Start of MATERIAL FOR THE TASK

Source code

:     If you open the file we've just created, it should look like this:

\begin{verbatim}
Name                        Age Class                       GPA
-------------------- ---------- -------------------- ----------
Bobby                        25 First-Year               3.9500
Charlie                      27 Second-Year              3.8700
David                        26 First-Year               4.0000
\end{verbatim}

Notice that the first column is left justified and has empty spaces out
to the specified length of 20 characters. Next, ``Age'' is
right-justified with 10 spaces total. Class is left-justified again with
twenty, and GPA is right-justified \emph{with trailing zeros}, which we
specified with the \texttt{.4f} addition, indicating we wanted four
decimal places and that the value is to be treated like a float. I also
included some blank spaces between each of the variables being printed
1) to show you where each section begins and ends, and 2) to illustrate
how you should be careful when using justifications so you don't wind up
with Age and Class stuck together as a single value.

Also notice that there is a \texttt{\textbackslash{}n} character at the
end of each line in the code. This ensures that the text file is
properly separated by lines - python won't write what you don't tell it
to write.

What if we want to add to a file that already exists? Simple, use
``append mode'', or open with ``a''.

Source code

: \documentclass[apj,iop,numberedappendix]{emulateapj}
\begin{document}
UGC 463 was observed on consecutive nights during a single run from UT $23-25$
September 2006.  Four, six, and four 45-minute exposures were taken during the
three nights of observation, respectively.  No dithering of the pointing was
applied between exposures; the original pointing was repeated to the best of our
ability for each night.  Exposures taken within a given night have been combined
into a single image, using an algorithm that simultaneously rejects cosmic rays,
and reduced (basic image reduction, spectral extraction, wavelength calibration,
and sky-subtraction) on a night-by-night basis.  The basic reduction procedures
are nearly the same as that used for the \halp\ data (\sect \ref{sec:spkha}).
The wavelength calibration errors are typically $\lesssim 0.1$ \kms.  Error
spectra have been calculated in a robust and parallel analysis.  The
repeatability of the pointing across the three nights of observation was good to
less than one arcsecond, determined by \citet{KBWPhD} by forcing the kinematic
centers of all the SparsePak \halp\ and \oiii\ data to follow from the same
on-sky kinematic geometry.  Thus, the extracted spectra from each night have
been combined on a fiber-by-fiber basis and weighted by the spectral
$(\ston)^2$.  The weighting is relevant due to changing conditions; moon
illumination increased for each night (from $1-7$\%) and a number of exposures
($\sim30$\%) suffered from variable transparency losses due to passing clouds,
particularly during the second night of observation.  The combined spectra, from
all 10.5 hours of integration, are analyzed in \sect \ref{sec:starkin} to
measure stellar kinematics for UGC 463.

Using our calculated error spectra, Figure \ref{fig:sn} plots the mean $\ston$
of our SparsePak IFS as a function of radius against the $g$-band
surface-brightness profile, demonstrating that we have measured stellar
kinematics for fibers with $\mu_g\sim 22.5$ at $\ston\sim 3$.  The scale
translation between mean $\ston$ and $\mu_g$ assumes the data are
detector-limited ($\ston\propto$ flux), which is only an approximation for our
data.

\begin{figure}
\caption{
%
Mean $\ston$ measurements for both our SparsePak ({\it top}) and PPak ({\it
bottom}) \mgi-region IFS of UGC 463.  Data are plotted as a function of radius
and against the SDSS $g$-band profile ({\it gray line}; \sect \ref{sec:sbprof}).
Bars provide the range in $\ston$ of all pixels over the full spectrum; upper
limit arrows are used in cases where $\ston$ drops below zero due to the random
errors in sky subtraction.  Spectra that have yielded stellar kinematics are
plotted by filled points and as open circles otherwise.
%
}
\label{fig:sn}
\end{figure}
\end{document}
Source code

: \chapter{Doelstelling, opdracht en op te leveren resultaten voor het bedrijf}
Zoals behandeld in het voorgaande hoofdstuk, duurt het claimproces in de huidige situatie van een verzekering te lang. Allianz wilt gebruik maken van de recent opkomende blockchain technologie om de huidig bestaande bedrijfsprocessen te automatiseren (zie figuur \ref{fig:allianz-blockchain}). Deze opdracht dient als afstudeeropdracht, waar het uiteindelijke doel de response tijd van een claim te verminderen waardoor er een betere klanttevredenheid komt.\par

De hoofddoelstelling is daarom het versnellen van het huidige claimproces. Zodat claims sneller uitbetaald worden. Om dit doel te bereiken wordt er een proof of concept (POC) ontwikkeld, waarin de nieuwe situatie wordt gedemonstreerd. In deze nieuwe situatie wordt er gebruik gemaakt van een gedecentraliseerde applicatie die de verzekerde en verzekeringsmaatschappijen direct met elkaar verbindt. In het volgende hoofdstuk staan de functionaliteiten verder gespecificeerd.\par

End of MATERIAL FOR THE TASK

# PROBLEM TO SOLVE:
Starting from the first line of the records above, retype each line exactly up to and including the one that contains "The wavelength calibration", and nothing more.

# WRITTEN RESPONSE:
Source code

:     If you open the file we've just created, it should look like this:

\begin{verbatim}
Name                        Age Class                       GPA
-------------------- ---------- -------------------- ----------
Bobby                        25 First-Year               3.9500
Charlie                      27 Second-Year              3.8700
David                        26 First-Year               4.0000
\end{verbatim}

Notice that the first column is left justified and has empty spaces out
to the specified length of 20 characters. Next, ``Age'' is
right-justified with 10 spaces total. Class is left-justified again with
twenty, and GPA is right-justified \emph{with trailing zeros}, which we
specified with the \texttt{.4f} addition, indicating we wanted four
decimal places and that the value is to be treated like a float. I also
included some blank spaces between each of the variables being printed
1) to show you where each section begins and ends, and 2) to illustrate
how you should be careful when using justifications so you don't wind up
with Age and Class stuck together as a single value.

Also notice that there is a \texttt{\textbackslash{}n} character at the
end of each line in the code. This ensures that the text file is
properly separated by lines - python won't write what you don't tell it
to write.

What if we want to add to a file that already exists? Simple, use
``append mode'', or open with ``a''.

Source code

: \documentclass[apj,iop,numberedappendix]{emulateapj}
\begin{document}
UGC 463 was observed on consecutive nights during a single run from UT $23-25$
September 2006.  Four, six, and four 45-minute exposures were taken during the
three nights of observation, respectively.  No dithering of the pointing was
applied between exposures; the original pointing was repeated to the best of our
ability for each night.  Exposures taken within a given night have been combined
into a single image, using an algorithm that simultaneously rejects cosmic rays,
and reduced (basic image reduction, spectral extraction, wavelength calibration,
and sky-subtraction) on a night-by-night basis.  The basic reduction procedures
are nearly the same as that used for the \halp\ data (\sect \ref{sec:spkha}).
The wavelength calibration errors are typically $\lesssim 0.1$ \kms.  Error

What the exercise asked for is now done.